Owlbears and stage fright

This week, I was at a conference – an academic conference, mind you. I was presenting my research to experts in my field. Conferences are exhilarating, but they are terrifying as well. They involve a great deal of socializing, networking, and of course, public speaking. For someone who generally practices none of these activities in her day-to-day life, you can imagine that I suck at all of these tasks. I could be worse, and I certainly imagine myself to be worse, but socializing, networking, and public speaking all scare me to death. Plus I have to travel long distances (i.e. fly) to most conferences, including this one, so I feel like I’m Indy in a pit of snakes.

The most anxiety inducing aspect was undoubtedly the presentation. In their infinite wisdom, the conference organizers placed me directly after one of the luminary figures in my field, who was also presenting at the conference. I was already a basket case – and now she was going to present and it would be, at best, a tough act to follow.

By the time her presentation began, I was shaking. I was scribbling nonsense on my scrap paper. I had gone to the bathroom three times, gone for a walk, and babbled to the session moderator about how much I’d practiced. The moderator smiled politely, letting me gush about how I had my presentation available on two USB keys, email, and a laptop, with correct adaptors and power supply, etc., so even if this copy didn’t work I surely had one that did and could I test my sound please…

Once the session began, though, I was bound in my chair, immobilized and forced to watch my panic rise and fall over and over like a sadistic roller coaster. Thank God lunch was staying down. I kept repeating my CBT training – if I panic, I panic, I’ve done it before. I will still present, so help me God, if I panic. I can do that. Oh God panic. Doesn’t matter. It simply is there, and it will go away, yep, look at it go away, down down down and down and UP oh GOD I’m presenting fuck all bugger fuck.

I scratched through my scribbling pad.

It was then that I began to write down a word in large letters, slowly and carefully. It had been supplied to me by my wonderful partner Patrick the previous night. People always say: oh, think of everyone in underwear. But as everyone who has ever tried that knows, that really doesn’t help. But Patrick had a better idea. I heard him saying it as I formed the word on the pad: OWLBEARS. Imagine a little owlbear peering over people’s shoulders.

This was sheer brilliance.

For those who don’t know, owlbears are a Dungeons and Dragons beast, with the body of a bear and the head of an owl. Why did this strange creature come to mind? Because of Wil Wheaton and Tabletop.

The previous evening, Patrick and I rewatched an episode of Tabletop, specifically the one where they play Lords of Waterdeep, a board game that we both love. Even more exciting is that Patrick Rothfuss was playing, and Felicia Day, and Brandon Laatsch. What a stellar combo! (Watching people play board games over the internet might sound dull, but until you try it, don’t rule it out.) In this game, a quest card shows up: Domesticate Owlbears. OWLBEARS. DOMESTICATED. THE WORLD IS AWESOME.

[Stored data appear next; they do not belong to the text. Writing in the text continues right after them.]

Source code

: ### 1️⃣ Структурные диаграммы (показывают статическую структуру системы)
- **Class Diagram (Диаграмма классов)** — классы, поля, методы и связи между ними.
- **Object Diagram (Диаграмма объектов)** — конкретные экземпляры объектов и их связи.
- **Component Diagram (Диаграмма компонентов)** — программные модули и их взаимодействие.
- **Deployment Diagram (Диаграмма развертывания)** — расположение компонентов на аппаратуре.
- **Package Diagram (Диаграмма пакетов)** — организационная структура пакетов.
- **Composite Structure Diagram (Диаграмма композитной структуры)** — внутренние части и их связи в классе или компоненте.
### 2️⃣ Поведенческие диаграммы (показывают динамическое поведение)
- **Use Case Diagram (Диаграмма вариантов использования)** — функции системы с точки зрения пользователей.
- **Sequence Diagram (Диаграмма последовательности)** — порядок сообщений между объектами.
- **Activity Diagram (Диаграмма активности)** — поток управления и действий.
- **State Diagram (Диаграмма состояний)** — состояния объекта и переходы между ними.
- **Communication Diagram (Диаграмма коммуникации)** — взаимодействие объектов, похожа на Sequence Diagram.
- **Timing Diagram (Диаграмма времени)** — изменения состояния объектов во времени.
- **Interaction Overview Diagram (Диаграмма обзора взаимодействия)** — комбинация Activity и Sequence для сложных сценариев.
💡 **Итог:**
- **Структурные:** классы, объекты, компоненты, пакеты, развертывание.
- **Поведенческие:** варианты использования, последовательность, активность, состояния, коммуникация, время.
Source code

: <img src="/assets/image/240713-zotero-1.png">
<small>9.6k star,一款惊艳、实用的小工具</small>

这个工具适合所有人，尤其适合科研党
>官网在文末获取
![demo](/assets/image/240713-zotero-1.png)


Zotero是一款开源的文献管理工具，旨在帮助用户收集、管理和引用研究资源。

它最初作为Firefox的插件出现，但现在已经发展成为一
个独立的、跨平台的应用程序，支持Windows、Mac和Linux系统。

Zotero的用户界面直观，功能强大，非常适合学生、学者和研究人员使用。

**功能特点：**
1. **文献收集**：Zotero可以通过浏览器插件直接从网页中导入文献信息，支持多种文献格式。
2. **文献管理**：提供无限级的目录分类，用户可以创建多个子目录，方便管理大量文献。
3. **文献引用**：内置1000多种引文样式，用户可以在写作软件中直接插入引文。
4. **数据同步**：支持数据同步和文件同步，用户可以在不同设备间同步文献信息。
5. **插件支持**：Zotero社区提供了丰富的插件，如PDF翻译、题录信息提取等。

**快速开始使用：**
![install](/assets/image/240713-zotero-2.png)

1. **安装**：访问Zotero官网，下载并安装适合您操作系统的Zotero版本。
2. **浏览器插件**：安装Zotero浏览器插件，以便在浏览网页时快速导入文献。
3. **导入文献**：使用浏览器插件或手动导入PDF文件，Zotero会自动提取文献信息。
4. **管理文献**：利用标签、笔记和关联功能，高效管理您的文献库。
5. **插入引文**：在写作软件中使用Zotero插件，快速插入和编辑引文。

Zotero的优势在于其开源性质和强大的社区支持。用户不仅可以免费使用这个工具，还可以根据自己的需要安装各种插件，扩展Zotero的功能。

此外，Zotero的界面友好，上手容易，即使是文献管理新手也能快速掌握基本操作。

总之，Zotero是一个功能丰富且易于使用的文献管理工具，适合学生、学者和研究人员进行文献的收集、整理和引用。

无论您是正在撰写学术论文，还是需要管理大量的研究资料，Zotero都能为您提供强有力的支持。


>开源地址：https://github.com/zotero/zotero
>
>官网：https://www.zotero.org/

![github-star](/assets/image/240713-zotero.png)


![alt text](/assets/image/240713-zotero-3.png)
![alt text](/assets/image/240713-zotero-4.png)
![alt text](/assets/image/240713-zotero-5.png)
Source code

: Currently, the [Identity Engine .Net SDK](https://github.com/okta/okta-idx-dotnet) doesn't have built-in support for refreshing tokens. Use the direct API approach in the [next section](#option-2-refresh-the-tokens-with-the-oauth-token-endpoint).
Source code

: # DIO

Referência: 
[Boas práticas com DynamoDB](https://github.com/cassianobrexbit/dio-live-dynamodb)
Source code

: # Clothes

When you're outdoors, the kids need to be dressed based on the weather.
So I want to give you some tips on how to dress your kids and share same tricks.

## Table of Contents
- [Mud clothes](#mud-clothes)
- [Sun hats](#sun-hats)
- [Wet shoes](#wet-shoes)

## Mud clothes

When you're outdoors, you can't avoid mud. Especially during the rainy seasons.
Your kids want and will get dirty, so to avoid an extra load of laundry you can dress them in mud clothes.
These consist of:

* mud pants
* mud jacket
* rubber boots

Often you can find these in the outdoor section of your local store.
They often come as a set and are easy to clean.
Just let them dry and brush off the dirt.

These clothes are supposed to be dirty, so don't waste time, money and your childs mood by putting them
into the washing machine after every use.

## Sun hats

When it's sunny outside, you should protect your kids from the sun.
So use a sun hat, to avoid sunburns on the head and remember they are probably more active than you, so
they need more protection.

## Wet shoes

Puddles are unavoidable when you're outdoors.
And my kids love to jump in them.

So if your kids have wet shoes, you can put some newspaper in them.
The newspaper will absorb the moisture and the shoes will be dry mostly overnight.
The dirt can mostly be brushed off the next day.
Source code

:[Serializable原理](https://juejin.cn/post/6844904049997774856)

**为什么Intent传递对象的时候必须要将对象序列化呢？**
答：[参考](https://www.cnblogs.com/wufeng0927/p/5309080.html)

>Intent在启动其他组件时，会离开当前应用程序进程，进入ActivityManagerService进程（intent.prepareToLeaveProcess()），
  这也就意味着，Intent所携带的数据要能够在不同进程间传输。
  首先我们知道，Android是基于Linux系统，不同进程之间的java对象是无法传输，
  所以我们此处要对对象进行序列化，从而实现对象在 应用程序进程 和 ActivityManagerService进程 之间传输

Anyway, cue the Tabletop editors throwing a billion images of owlbears into the rest of the episode. Owlbears over shoulders. Owlbears censoring middle fingers. Owlbears not being harmed in the making of this episode…You get the idea. But OWLBEARS!

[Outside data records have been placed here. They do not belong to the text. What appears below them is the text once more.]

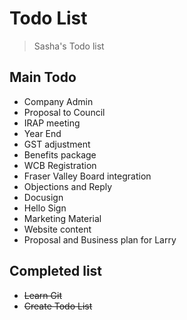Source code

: # Todo List
> Sasha's Todo list

 ## Main Todo

 - Company Admin
 - Proposal to Council
 - IRAP meeting
 - Year End
 - GST adjustment
 - Benefits package
 - WCB Registration
 - Fraser Valley Board integration
 - Objections and Reply
 - Docusign
 - Hello Sign
 - Marketing Material
 - Website content
 - Proposal and Business plan for Larry


## Completed list
  - ~~Learn Git~~
  - ~~Create Todo List~~
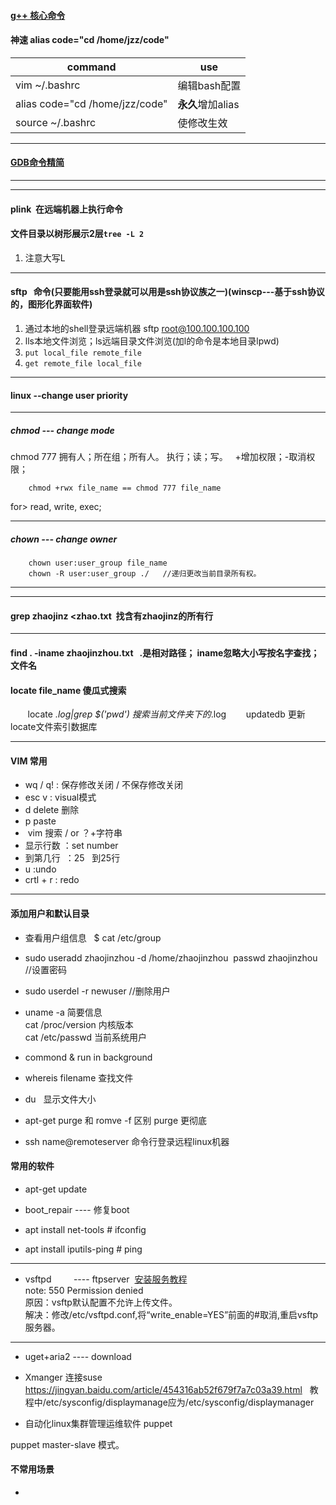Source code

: 


#### [g++ 核心命令](https://github.com/zhaojinzhou/notes/blob/master/linux/g++.md)

#### 神速 alias code="cd /home/jzz/code"

| command | use |
|----|---|
| vim ~/.bashrc | 编辑bash配置 |
|alias code="cd /home/jzz/code"| **永久**增加alias|
|source ~/.bashrc | 使修改生效|



----

#### [GDB命令精简](https://github.com/zhaojinzhou/notes/blob/master/linux/GDB.md)
---

---


#### plink  在远端机器上执行命令

#### 文件目录以树形展示2层`tree -L 2`
1. 注意大写L

---

#### sftp   命令(只要能用ssh登录就可以用是ssh协议族之一)(winscp---基于ssh协议的，图形化界面软件)

1. 通过本地的shell登录远端机器 sftp root@100.100.100.100
2. lls本地文件浏览；ls远端目录文件浏览(加l的命令是本地目录lpwd)
3. `put local_file remote_file`
4. `get remote_file local_file`

---
#### linux --change user priority
---

##### chmod --- change mode   
chmod 777 拥有人；所在组；所有人。 执行；读；写。  
+增加权限；-取消权限；  

        chmod +rwx file_name == chmod 777 file_name  
        
for> read, write, exec;  

---

##### chown --- change owner
        chown user:user_group file_name
        chown -R user:user_group ./   //递归更改当前目录所有权。  
        
---
---

#### grep zhaojinz <zhao.txt  找含有zhaojinz的所有行  

---

#### find . -iname zhaojinzhou.txt   .是相对路径； iname忽略大小写按名字查找； 文件名

#### locate file_name 傻瓜式搜索
        locate *.log|grep $('pwd') 搜索当前文件夹下的*.log
        updatedb 更新locate文件索引数据库


---

#### VIM 常用
* wq / q! : 保存修改关闭 / 不保存修改关闭
* esc v : visual模式
* d delete 删除
* p paste
*  vim 搜索 / or ？+字符串
* 显示行数 ：set number
* 到第几行  ：25   到25行
* u :undo
* crtl + r :  redo 

---

#### 添加用户和默认目录

* 查看用户组信息    $ cat /etc/group  

* sudo useradd zhaojinzhou -d /home/zhaojinzhou 
  passwd zhaojinzhou                                 //设置密码  
  
* sudo userdel -r newuser //删除用户

* uname -a 简要信息  
  cat /proc/version 内核版本  
  cat /etc/passwd 当前系统用户

* commond & run in background

* whereis filename 查找文件

* du  
 显示文件大小  
   
* apt-get purge 和 romve -f 区别 purge 更彻底

* ssh name@remoteserver 命令行登录远程linux机器

#### 常用的软件

* apt-get update

* boot_repair    ---- 修复boot  

* apt install net-tools       # ifconfig 

* apt install iputils-ping     # ping



----  

* vsftpd         ---- ftpserver  [安装服务教程](http://www.krizna.com/ubuntu/setup-ftp-server-on-ubuntu-14-04-vsftpd/)  
  note:
  550 Permission denied  
  原因：vsftp默认配置不允许上传文件。  
  解决：修改/etc/vsftpd.conf,将“write_enable=YES”前面的#取消,重启vsftp服务器。  

----

* uget+aria2     ---- download

* Xmanger 连接suse https://jingyan.baidu.com/article/454316ab52f679f7a7c03a39.html  
教程中/etc/sysconfig/displaymanage应为/etc/sysconfig/displaymanager

* 自动化linux集群管理运维软件 puppet

puppet master-slave 模式。



#### 不常用场景

*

As I wrote this down, I began to smile. Smiling is the best cure for any bad feeling. Even a fake smile (no really, there’s research). But an owlbear smile is always a real smile.

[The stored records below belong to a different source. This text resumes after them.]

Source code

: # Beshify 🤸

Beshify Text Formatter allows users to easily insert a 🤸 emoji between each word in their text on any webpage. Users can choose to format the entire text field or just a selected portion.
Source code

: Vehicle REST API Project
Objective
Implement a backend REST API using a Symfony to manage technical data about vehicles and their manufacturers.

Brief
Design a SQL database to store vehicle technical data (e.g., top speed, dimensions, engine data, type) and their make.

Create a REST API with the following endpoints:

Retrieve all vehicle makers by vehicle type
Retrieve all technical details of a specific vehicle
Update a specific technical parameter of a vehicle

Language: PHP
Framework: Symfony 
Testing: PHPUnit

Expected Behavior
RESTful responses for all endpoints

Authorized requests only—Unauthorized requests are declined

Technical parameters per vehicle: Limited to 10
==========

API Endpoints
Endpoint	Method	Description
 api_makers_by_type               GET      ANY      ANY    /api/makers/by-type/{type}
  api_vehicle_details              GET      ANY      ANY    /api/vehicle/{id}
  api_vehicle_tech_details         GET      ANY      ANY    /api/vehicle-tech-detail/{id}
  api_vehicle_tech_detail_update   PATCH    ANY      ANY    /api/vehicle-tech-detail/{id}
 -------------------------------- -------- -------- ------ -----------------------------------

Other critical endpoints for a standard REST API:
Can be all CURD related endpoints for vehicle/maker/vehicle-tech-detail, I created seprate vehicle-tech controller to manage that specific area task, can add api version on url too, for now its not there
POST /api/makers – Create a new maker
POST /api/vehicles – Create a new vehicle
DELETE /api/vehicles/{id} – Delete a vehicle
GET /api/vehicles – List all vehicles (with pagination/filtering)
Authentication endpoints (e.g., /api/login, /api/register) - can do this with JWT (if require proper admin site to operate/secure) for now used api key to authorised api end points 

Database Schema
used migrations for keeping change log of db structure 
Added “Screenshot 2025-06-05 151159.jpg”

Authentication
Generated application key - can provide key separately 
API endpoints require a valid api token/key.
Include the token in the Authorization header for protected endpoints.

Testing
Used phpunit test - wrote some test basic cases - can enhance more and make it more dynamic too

So I watched a little owlbear peer over the shoulder of a distinguished academic and make googly eyes at her keyboard. I watched an owlbear peek at me over the moderator’s shoulder as I began to talk. And I watched a team of owlbears pile on a very irritating and disturbing loud talker during a presentation later in the day. Owlbears hung out with me all day at the conference, and gave me a smile.

So I’m writing this to say thank you. Thank you so much to Wil Wheaton, and to the editors of Tabletop. You saved a terrified young academic from stage fright, and have undoubtedly improved every future conference I attend. From the bottom of my heart, thank you for easing my anxiety. I’m spending less time worrying about how I did, or catastrophizing about the future, and more time feeling confident and focused, in the company of a band of owlbears.